Fiapos...

Da tenra infância: o rio Doce, o mar salgado,  a vizinha azeda, a anedota picante, o sal amargo, a Lua de prata, a língua afiada, o mão de vaca, os dentes de pérolas: o intrigante e variado universo das palavras (semente e adubo da paixão por livros). De meus anseios o voo: as árvores, as grimpas, os ninhos, o vário chilrear dos passarinhos - a amplidão!

Na casa, sons domesticados: o chiar da vassoura, o sininho de mesa, o tlin-tlin de louça na pia, a animada prosa na cozinha, antecipando apetitosos cheiros, os interessantes ‘moradores flutuantes’:  Antonia - a cozinheira, Erotildes - a arrumadeira. Filismina, moleca enxerida; e Penhoca (agregadas por piedade).

Penhoca, era uma ‘quase’: quase anã, transparente de tão magra e branquinha, quase sem dentes (que meu pai, dentista, aos poucos devolveu). Sua função… um quase nada: - Na hora do lanche, ir à padaria. Chegou triunfante um dia: “- Tanto insisti, dona Maíza, que o presunto que custava 15 ele deixou por 18.” Irreal! E o dinheiro se chamava ‘mirréis’.

Apaixonou-se pelo ‘Negão’ (no bom sentido), foi o nome que ele mesmo se deu. ‘Homi bão’, o Negão. Gentil, sorriso enluarado, dentes como estrelas (ou pérolas) e um olhar tão macio como o do boi ‘Zeloso’ (lá do sítio de tio Dório). Quando vinha ‘pra trabaiá’ podava tudo. O quintal ficava esquálido, invernal, esquisito. Pelo chão, enormes galhos folhudos. Brincávamos de cabaninha (eu e Paíco). ‘Homi bão’! Comia uma montanha de feijão com arroz, carne, batatas, farinha farinha farinha - tudo bem amassado com os dedos, Dispensava o garfo (já lhe bastava o rastelo).

‘Homi bão’, enorme, um colosso. Penhoca, minúscula, mal lhe passava dos joelhos, Casaram-se. Vê-los juntos era um tanto bizarro, exótico, causava espanto! De tão magrinha, sumia a olhos vistos. Até que um dia sumiu. Mamãe foi visitá-la na Santa Casa de Misericórdia.

- “Misericórdia, contou ela - parecia um fiapo!”  Daí que morreu. Nos olhos de Negão a notícia escorria pelos cantos do olhar. A tristeza vestiu-o de cinzento (devastado pela poda). - “Truxe a troxinha dela e a tesoura que a senhora emprestou.” - “Não precisava, disse mamãe. Pode dar pra quem precise.” – “Não senhora, prefiro queimar”. O Negão era puro Amor.  Amor puro como a alma dele que transluzia no olhar.

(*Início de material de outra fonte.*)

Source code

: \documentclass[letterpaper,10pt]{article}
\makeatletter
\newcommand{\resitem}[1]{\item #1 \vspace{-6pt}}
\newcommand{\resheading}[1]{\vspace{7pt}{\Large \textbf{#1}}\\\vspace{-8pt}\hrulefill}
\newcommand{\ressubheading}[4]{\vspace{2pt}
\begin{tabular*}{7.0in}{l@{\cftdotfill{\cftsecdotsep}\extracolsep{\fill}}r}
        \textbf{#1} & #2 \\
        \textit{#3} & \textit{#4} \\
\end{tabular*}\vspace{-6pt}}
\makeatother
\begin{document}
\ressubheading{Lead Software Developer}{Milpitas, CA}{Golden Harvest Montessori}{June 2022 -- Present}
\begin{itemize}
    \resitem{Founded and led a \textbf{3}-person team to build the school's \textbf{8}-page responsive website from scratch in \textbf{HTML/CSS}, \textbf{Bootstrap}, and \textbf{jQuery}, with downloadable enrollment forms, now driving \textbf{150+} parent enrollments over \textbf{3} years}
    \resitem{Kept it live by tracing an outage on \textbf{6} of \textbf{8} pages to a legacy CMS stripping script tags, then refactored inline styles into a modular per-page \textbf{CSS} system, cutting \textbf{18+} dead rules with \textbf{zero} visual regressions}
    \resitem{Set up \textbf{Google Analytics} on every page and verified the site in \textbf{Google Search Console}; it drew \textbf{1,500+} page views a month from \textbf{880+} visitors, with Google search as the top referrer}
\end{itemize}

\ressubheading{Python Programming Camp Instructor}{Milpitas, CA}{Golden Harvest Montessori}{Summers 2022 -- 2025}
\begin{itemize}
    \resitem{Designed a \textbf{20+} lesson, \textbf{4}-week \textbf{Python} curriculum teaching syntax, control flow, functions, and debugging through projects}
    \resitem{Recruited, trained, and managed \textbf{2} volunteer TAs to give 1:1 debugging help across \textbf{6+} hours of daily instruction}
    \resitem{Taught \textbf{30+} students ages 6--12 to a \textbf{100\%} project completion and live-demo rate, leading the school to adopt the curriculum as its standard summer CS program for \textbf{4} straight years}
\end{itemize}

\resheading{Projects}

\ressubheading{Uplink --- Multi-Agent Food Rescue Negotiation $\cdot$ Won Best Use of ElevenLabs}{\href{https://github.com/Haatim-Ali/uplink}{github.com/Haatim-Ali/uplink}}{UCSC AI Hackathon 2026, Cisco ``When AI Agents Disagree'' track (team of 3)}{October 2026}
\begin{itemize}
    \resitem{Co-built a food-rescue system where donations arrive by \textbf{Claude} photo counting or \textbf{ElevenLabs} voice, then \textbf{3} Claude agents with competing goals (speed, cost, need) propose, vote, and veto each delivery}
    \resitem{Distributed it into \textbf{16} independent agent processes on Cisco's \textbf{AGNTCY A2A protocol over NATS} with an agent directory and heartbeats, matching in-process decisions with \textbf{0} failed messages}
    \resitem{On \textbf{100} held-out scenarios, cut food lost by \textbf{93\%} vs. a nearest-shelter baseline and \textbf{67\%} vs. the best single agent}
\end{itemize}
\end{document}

Fez um trapézio para eu brincar de circo.

Minha irmã (enxerida) leu esse começo e comentou: - “Credo, você só fala bobeira.. e nós? - pai, mãe, irmãos, a vó...” - Mas família é família: é a casa, o telhado, as paredes, o travesseiro, a boneca Lúcia, o anjo da guarda...  - ( Eu estou lembrando os complementos extras, como falar dos adereços de um vestido - colares, brincos, rendas , lacinhos)… Minha irmã não me entende. Família é algo sagrado. A gente não precisa falar. Está tão lá dentro, tão fundo que embarga a voz. (Mas algum dia eu conto tudo).

Quando eu conto da infância, é como se redescobrisse o mundo. Meu mundo era pequeno, feito de limitadas trilhas em meio a um bosque cheio de surpresas. No entanto me parecia imenso - cores, brilhos, cheiros, texturas, os veios das folhas, o macio das pétalas, a frágil beleza das libélulas, o verde-luz das terríveis lagartas de fogo, as joaninhas que, postas no braço, faziam cosquinhas, o balanço que voava altíssimo, até alcançar a caramboleira do vizinho. Fascinava-me a beleza escondida nas pequenas coisas: - um galho aparentemente seco onde minúscula folhinha verde translúcida se oferecia aos nossos olhos, as ordenadas fileiras de formiguinhas tão louras que quase nem se viam a descer, apressadinhas, a parede de azulejos. De repente, uma ‘conversinha’ aqui, outra ali e elas, vupt, se dispersavam. E lá  vinha Erotildes com um pano úmido, meio encardido a ‘limpar’ tudo. Limpar?

E havia um porão. Escuro. Quando eu ia ao porão, ia assobiando bem forte. Lá moravam fantasmas, esqueletos, bruxas - o que era comprovado por estranhos estalidos, por um bafo gelado saindo de um esconso qualquer, pela pilha da lenha com suas farripas perfurantes (isso antes - depois veio o fogão a gás, bem menos interessante).

Na entrada da casa, após a escadaria, havia um hall em cujas paredes, em um pálido lago azul, boiavam nenúfares com lindas flores. Nas margens, garças pousadas numa perna só ou voando, folhagens longas como espadas ou em leque, e um céu tão pálido quanto o lago. Aqui e ali um descascado envelhecia a pintura e lhe dava um ar de misteriosa irrealidade. Hipnotizava! A certa altura da minha vidinha, eu fui seduzida por aquela paisagem. Quanto mais eu a olhava mais via minúsculos detalhes - como se a cada dia surgissem - antes não vistos. Imaginava abelhas zumbindo entre as florinhas. A cena enchia-se de vida e movimento diante de meus olhos. De repente a parede toda se cobria  de uma luminosidade opalina, e uma névoa esbranquiçada flutuava…  se movia (talvez nuvens de pequenas fadas com azas de libélulas invadissem a paisagem) (sim, azas com Z). Vaga vertigem se apossava de mim. Sonhosas lendas invadiam minha cabeça. Eu entrava na paisagem e me perdia por horas, naquele mundo - meu refúgio!

Após algum tempo, quando eu desaparecia, logo sabiam onde me achar: imersa na paisagem da esmaecida pintura. Aos 5 anos eu  descobrira a magia da solitude, a silenciosa beleza de estar a sós…

… anos depois a parede foi pintada. Restou, semioculta na pátina do tempo, uma sonhadora menininha com azas de libélula.